Dating is such a roller coaster. I'm trying to figure out how to take you all on this journey with me without telling all of my business.
Ok, here goes. These random thoughts represent different men, different dating seasons (I have to mix it up for anonymity's sake). Welcome to a day (week, month, year) in my mind in my dating life.

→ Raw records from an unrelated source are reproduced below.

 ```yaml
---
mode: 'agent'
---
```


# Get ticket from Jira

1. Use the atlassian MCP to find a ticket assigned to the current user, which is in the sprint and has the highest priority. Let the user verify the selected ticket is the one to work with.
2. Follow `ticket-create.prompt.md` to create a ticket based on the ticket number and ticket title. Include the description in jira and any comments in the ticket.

Damn, he's fine. Oh shit, he called. We're going out on Tuesday, hooray. I can't believe he bought me cupcakes, he listens, I'm in love. Ok, I'm not really in love, but I like him. Ohmigosh, he likes me too. He's coming over, oh shit, is the bathroom clean? Let me go cook dinner, lest he think I'm a corporate ladder climber who can't cook. Damn, he was supposed to be here an hour ago. I wonder if he'll stand me up. He stood me up. I wonder what happened. *insert reasonable explanation* Ok, let me stop eating this ice cream and turn Love Jones off and go figure out what I'm going to wear on this date. He's a Cleveland Browns fan... maybe I should give this more thought. He might not be the one. OMG, I'm meeting his friends, this requires new shoes. It's been three days, why hasn't he called. What did I say? I wonder if my meatloaf was off that one time. I new I should have used cornflakes instead of break crumbs. I wonder if he saw me on my other date, but he's dating other people too. We talked about this. Oh, there he is ringing my phone now. He's asked about *insert random detail that's important to my life*. He's down. I'm down. He makes me feel so comf-table. Wait, where the hell did he go?